Running unopposed, Jones won the Republican nomination. More than 20,000 people voted for him, according to preliminary poll results.
According to the Anti-Defamation League, Jones's extremist activities date back to the 1970s and include participating in neo-Nazi rallies and celebrations of Adolf Hitler's birthday. His campaign web site contains literature dismissing the Holocaust as "the biggest, blackest lie in history."
Jones was listed in 2008 as the leader of an Illinois chapter of the neo-Nazi American National Socialist Worker's Party, the ADL has reported; he now leads a group called the America First Committee, whose membership is open only to "white American citizen[s] of European, non-Jewish descent." On his web site Jones describes the Confederate flag as "a symbol of White pride and White resistance. It is the flag of a White counter revolution."

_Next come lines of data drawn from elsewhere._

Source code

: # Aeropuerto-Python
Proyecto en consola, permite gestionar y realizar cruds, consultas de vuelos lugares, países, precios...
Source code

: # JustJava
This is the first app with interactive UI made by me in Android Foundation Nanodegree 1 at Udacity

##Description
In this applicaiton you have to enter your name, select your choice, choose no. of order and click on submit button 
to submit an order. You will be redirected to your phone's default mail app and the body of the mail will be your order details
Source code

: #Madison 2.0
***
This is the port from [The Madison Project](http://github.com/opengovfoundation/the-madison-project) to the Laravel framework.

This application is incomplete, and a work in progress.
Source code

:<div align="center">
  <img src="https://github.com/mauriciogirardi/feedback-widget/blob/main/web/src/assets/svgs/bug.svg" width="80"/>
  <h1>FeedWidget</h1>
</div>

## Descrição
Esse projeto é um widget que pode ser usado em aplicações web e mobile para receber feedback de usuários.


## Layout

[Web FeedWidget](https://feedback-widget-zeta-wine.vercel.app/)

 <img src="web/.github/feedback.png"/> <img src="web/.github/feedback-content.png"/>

His political platform calls for ending the United States' involvement in foreign wars, sending American troops instead to defend the borders against illegal immigration, making English the official language, opposing the "homosexual agenda," and replacing the federal income tax with a sales tax.

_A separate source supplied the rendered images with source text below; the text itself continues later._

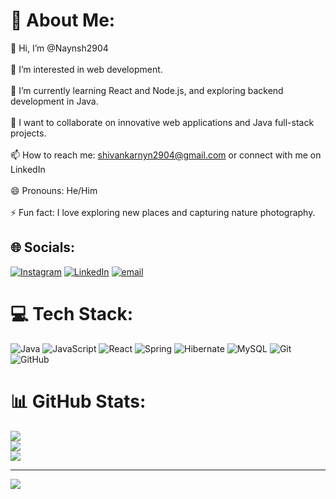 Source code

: # 💫 About Me:
👋 Hi, I’m @Naynsh2904<br><br>👀 I’m interested in web development.<br><br>🌱 I’m currently learning React and Node.js, and exploring backend development in Java.<br><br>💞️ I want to collaborate on innovative web applications and Java full-stack projects.<br><br>📫 How to reach me: shivankarnyn2904@gmail.com or connect with me on LinkedIn<br><br>😄 Pronouns: He/Him<br><br>⚡ Fun fact: I love exploring new places and capturing nature photography.<br>


## 🌐 Socials:
[![Instagram](https://img.shields.io/badge/Instagram-%23E4405F.svg?logo=Instagram&logoColor=white)](https://www.instagram.com/mr.nayan.shivankar?igsh=MTQ4Y2phOWp3NmJibg==) [![LinkedIn](https://img.shields.io/badge/LinkedIn-%230077B5.svg?logo=linkedin&logoColor=white)](http://www.linkedin.com/in/nayanshivankar) [![email](https://img.shields.io/badge/Email-D14836?logo=gmail&logoColor=white)](mailto:shivankarnyn2904@gmail.com) 

# 💻 Tech Stack:
![Java](https://img.shields.io/badge/java-%23ED8B00.svg?style=for-the-badge&logo=openjdk&logoColor=white) ![JavaScript](https://img.shields.io/badge/javascript-%23323330.svg?style=for-the-badge&logo=javascript&logoColor=%23F7DF1E) ![React](https://img.shields.io/badge/react-%2320232a.svg?style=for-the-badge&logo=react&logoColor=%2361DAFB) ![Spring](https://img.shields.io/badge/spring-%236DB33F.svg?style=for-the-badge&logo=spring&logoColor=white) ![Hibernate](https://img.shields.io/badge/Hibernate-59666C?style=for-the-badge&logo=Hibernate&logoColor=white) ![MySQL](https://img.shields.io/badge/mysql-4479A1.svg?style=for-the-badge&logo=mysql&logoColor=white) ![Git](https://img.shields.io/badge/git-%23F05033.svg?style=for-the-badge&logo=git&logoColor=white) ![GitHub](https://img.shields.io/badge/github-%23121011.svg?style=for-the-badge&logo=github&logoColor=white)
# 📊 GitHub Stats:
![](https://github-readme-stats.vercel.app/api?username=Naynsh2904&theme=dark&hide_border=true&include_all_commits=true&count_private=false)<br/>
![](https://nirzak-streak-stats.vercel.app/?user=Naynsh2904&theme=dark&hide_border=true)<br/>
![](https://github-readme-stats.vercel.app/api/top-langs/?username=Naynsh2904&theme=dark&hide_border=true&include_all_commits=true&count_private=false&layout=compact)

---
[![](https://visitcount.itsvg.in/api?id=Naynsh2904&icon=0&color=0)](https://visitcount.itsvg.in)

<!-- Proudly created with GPRM ( https://gprm.itsvg.in ) -->
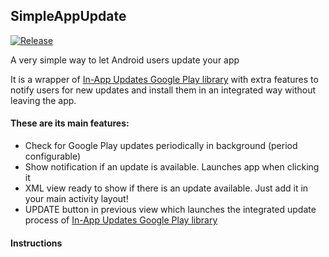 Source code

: ## SimpleAppUpdate

[![Release](https://jitpack.io/v/com.triskelapps/updateappview.svg)](https://jitpack.io/#com.triskelapps/updateappview)

A very simple way to let Android users update your app

It is a wrapper
of [In-App Updates Google Play library](https://developer.android.com/guide/playcore/in-app-updates/kotlin-java)
with extra features to notify users for new updates and install them in an integrated way without leaving the
app.

#### These are its main features:

 - Check for Google Play updates periodically in background (period configurable)
 - Show notification if an update is available. Launches app when clicking it
 - XML view ready to show if there is an update available. Just add it in your main activity layout!
 - UPDATE button in previous view which launches the integrated update process of [In-App Updates Google Play library](https://developer.android.com/guide/playcore/in-app-updates/kotlin-java)

#### Instructions

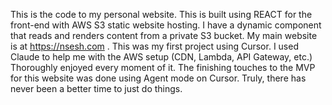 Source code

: This is the code to my personal website. This is built using REACT for the front-end with AWS S3 static website hosting. I have a dynamic component that reads and renders content from a private S3 bucket. My main website is at https://nsesh.com . This was my first project using Cursor. I used Claude to help me with the AWS setup (CDN, Lambda, API Gateway, etc.) Thoroughly enjoyed every moment of it. The finishing touches to the MVP for this website was done using Agent mode on Cursor. Truly, there has never been a better time to just do things. 


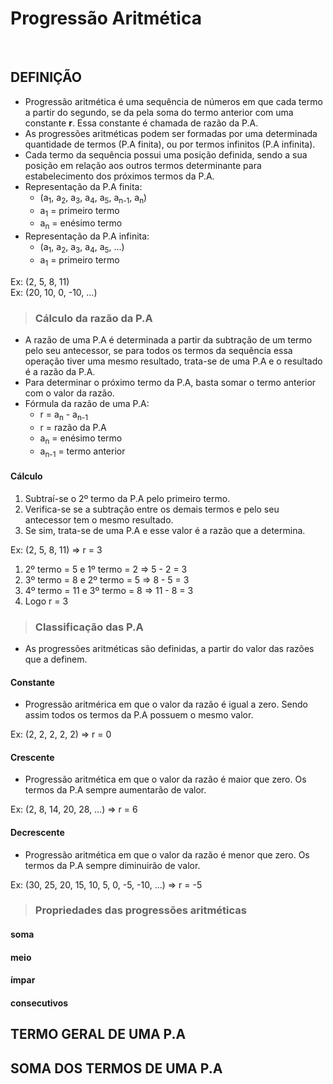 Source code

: # Progressão Aritmética

<br>

## DEFINIÇÃO
* Progressão aritmética é uma sequência de números em que cada termo a partir do segundo, se da pela soma do termo anterior com uma constante **r**. Essa constante é chamada de razão da P.A.
* As progressões aritméticas podem ser formadas por uma determinada quantidade de termos (P.A finita), ou por termos infinitos (P.A infinita).
* Cada termo da sequência possui uma posição definida, sendo a sua posição em relação aos outros termos determinante para estabelecimento dos próximos termos da P.A.
* Representação da P.A finita:
  - (a<sub>1</sub>, a<sub>2</sub>, a<sub>3</sub>, a<sub>4</sub>, a<sub>5</sub>, a<sub>n-1</sub>, a<sub>n</sub>)
  - a<sub>1</sub> = primeiro termo
  - a<sub>n</sub> = enésimo termo
* Representação da P.A infinita:
  - (a<sub>1</sub>, a<sub>2</sub>, a<sub>3</sub>, a<sub>4</sub>, a<sub>5</sub>, ...)
  - a<sub>1</sub> = primeiro termo

Ex: (2, 5, 8, 11)  
Ex: (20, 10, 0, -10, ...)

> ### Cálculo da razão da P.A
* A razão de uma P.A é determinada a partir da subtração de um termo pelo seu antecessor, se para todos os termos da sequência essa operação tiver uma mesmo resultado, trata-se de uma P.A e o resultado é a razão da P.A.
* Para determinar o próximo termo da P.A, basta somar o termo anterior com o valor da razão.
* Fórmula da razão de uma P.A:
  - r = a<sub>n</sub> - a<sub>n-1</sub>
  - r = razão da P.A
  - a<sub>n</sub> = enésimo termo
  - a<sub>n-1</sub> = termo anterior

#### Cálculo
1. Subtraí-se o 2º termo da P.A pelo primeiro termo.
2. Verifica-se se a subtração entre os demais termos e pelo seu antecessor tem o mesmo resultado.
3. Se sim, trata-se de uma P.A e esse valor é a razão que a determina.

Ex: (2, 5, 8, 11) => r = 3
1. 2º termo = 5 e 1º termo = 2 => 5 - 2 = 3
2. 3º termo = 8 e 2º termo = 5 => 8 - 5 = 3
3. 4º termo = 11 e 3º termo = 8 => 11 - 8 = 3
4. Logo r = 3

> ### Classificação das P.A
* As progressões aritméticas são definidas, a partir do valor das razões que a definem.

#### Constante
* Progressão aritmérica em que o valor da razão é igual a zero. Sendo assim todos os termos da P.A possuem o mesmo valor.

Ex: (2, 2, 2, 2, 2) => r = 0  

#### Crescente
* Progressão aritmética em que o valor da razão é maior que zero. Os termos da P.A sempre aumentarão de valor.

Ex: (2, 8, 14, 20, 28, ...) => r = 6  

#### Decrescente
* Progressão aritmética em que o valor da razão é menor que zero. Os termos da P.A sempre diminuirão de valor.

Ex: (30, 25, 20, 15, 10, 5, 0, -5, -10, ...) => r = -5  



> ### Propriedades das progressões aritméticas

#### soma

#### meio

#### ímpar

#### consecutivos

## TERMO GERAL DE UMA P.A

## SOMA DOS TERMOS DE UMA P.A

Despite running on the GOP ticket, Jones appears to have little, if any, support within his own party. In a statement to the Chicago Tribune, Illinois Republican Party Chairman Tim Schneider said, "The Illinois Republican Party and our country have no place for Nazis like Arthur Jones. We strongly oppose his racist views and his candidacy for any public office, including the Third Congressional District."
Illinois Gov. Bruce Rauner, also a Republican, said:
There is no room for neo-Nazis in American politics. I condemn this man in the strongest possible terms.
Jones has run for political office several times in the past, the Tribune reports, but to date has never made it past a primary election.